Se Geraldo Garbi tiver hombridade, quero vê-lo comprovar a viciação preconceituosa do meu trabalho diante deste argumento: Norberto Odebrecht, Andrade Gutierrez, Mendes Jr., Constran, C.R. Almeida, OAS, Furnas, Petrobrás são algumas (realço: apenas algumas) das poderosas empresas, sem vínculos com as Organizações Globo, que tiveram negócios gigantescos, muito maiores do que o equipamento de telefonia celular de São Paulo, sustados por revelações, aqui, das suas irregularidades. Homem de negócios, e que negócios, da telefonia, Gilberto Garbi sabe que, no seu próprio setor, concorrência anterior da mesma Telesp teve que ser cancelada, e reformuladas as condições do edital, em razão do que aqui foi publicado – e a vencedora era a Ericson, a maior concorrente da NEC. O preconceito, pois, não é meu, mas de Gilberto Garbi contra mim.
Se tal preconceito não fosse de má-fé, a má-fé se torna crua no parágrafo seguinte de Garbi, quando investe também sobre outros jornalistas ao dizer que "nem uma só palavra foi publicada sobre o fato de termos comprovado o domínio da tecnologia contestada". Primeiro, é mentira a inexistência da publicação, que na Folha mereceu até foto. Além disso, o edital exigia o domínio da "tecnologia contestada na época da concorrência e não na inauguração da telefonia celular, quando a NEC fez a alegada comprovação.

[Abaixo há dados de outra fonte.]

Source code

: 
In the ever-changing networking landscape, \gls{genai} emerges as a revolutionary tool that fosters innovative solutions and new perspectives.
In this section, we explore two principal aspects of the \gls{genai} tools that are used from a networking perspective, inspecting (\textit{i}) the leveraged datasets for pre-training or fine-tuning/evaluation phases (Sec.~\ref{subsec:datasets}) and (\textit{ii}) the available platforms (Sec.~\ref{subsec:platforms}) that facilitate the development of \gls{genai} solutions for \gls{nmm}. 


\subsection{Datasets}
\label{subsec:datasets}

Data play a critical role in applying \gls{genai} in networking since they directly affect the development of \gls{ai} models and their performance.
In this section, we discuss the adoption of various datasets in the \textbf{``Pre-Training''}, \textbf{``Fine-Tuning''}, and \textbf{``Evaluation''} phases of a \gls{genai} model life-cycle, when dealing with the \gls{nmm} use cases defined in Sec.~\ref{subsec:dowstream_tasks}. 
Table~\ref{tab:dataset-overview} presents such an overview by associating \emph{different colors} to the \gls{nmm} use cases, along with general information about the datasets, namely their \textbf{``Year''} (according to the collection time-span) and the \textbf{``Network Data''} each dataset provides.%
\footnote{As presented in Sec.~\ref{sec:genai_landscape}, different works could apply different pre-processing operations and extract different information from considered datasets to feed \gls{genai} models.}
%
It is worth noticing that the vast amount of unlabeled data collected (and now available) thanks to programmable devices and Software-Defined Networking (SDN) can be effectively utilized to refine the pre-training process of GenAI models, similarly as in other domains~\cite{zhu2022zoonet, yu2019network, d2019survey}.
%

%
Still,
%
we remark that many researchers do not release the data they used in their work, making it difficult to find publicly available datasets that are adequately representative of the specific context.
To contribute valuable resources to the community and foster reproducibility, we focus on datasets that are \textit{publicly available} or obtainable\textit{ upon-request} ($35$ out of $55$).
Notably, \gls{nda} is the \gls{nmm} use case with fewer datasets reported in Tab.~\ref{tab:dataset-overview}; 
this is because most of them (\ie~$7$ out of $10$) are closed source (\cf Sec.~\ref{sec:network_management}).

A "contestação" referida por Garbi foi feita por mim na época da concorrência e comprovada por promessas publicadas pela da NEC, de vir a pesquisar e adotar a tecnologia nos meses posteriores à sua contratação pela Telesp. Mas o edital exigia a comprovação anterior e Garbi, no artigo, mente ao dar a entender que isto aconteceu.
"Armados de veículos poderosos", diz Garbi, "jornalistas sentem-se acima do bem e do mal". Como Garbi conclui do seu íntimo contato nas Organizações Globo, jornalistas se sentem assim –mas quem está acima do bem e do mal são empresários inescrupulosos, os que conquistam concorrências com fraudulências.